[Dataset items]
────────────────────────────────────────
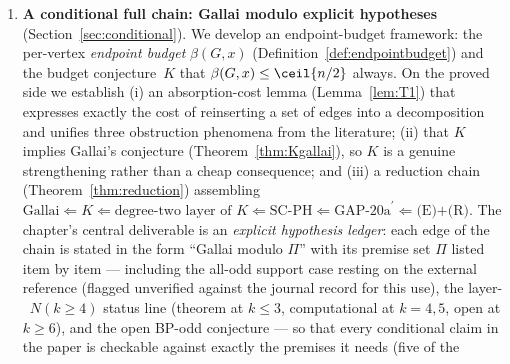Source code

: \begin{enumerate}[label=(\roman*),leftmargin=2em]
induction stops at exactly this configuration. No counterexample is known: exact dynamic programs verify the conjecture with
zero violations on $579$ instances ($166$ from the computational study behind this paper, a further
$413$ in Appendix~\ref{app:comp}), and $15$ large verified decompositions achieve the bound.
Odd-order graphs in the (A1) class admit a density ceiling
(Proposition~\ref{prop:odddensity}), which in particular shows that the sharpness family of
Proposition~\ref{prop:oscsharp} lies exactly on the other side of (A1). Our witness family
$W(m)$, $m$ odd $\ge 5$, satisfies all hypotheses with $\EV(W(m))\cong K_{2,m}$, has treewidth
$5$, degeneracy $5$, and maximum degree at least $m+1$, hence escapes every published class we are aware
of --- in particular \cite{ZLH24,LY24,BP19,BCLS20,CFL} --- and
Proposition~\ref{prop:escape} shows that Theorem~\ref{thm:Astar} is currently the only known
result implying the $\floor{n/2}$ bound on $W(m)$. We also exhibit the odd semi-cliques
$K_{2k+1}-(k-1)K_2$, on which $\pn=\ceil{n/2}>\floor{n/2}$ for all $k$, showing that the
triangle-free requirement cannot simply be dropped.
\item \textbf{A conditional full chain: Gallai modulo explicit hypotheses}
(Section~\ref{sec:conditional}). We develop an endpoint-budget framework: the per-vertex
\emph{endpoint budget} $\beta(G,x)$ (Definition~\ref{def:endpointbudget}) and the budget
conjecture~$K$ that $\beta(G,x)\le\ceil{n/2}$ always. On the proved side we establish (i) an
absorption-cost lemma (Lemma~\ref{lem:T1}) that expresses exactly the cost of reinserting a set
of edges into a decomposition and unifies three obstruction phenomena from the literature;
(ii) that $K$ implies Gallai's conjecture (Theorem~\ref{thm:Kgallai}), so $K$ is a genuine
strengthening rather than a cheap consequence; and (iii) a reduction chain
(Theorem~\ref{thm:reduction}) assembling
$\text{Gallai}\Leftarrow K\Leftarrow\text{degree-two layer of }K\Leftarrow
\text{SC-PH}\Leftarrow\text{GAP-20a}^{\prime}\Leftarrow\text{(E)+(R)}$. The chapter's central
deliverable is an \emph{explicit hypothesis ledger}: each edge of the chain is stated in the
form ``Gallai modulo $\Pi$'' with its premise set $\Pi$ listed item by item --- including the
all-odd support case resting on the external reference \cite{Lo68} (flagged unverified against
the journal record for this use), the layer-~$N(k\ge4)$ status line (theorem at $k\le3$,
computational at $k=4,5$, open at $k\ge6$), and the open BP-odd conjecture --- so that every
conditional claim in the paper is checkable against exactly the premises it needs (five of the

\end{enumerate}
────────────────────────────────────────
** About this exercise **
Return the lines of the records that include the string "conditional".

** Solution **
\item \textbf{A conditional full chain: Gallai modulo explicit hypotheses}
(Section~\ref{sec:conditional}). We develop an endpoint-budget framework: the per-vertex
conditional claim in the paper is checkable against exactly the premises it needs (five of the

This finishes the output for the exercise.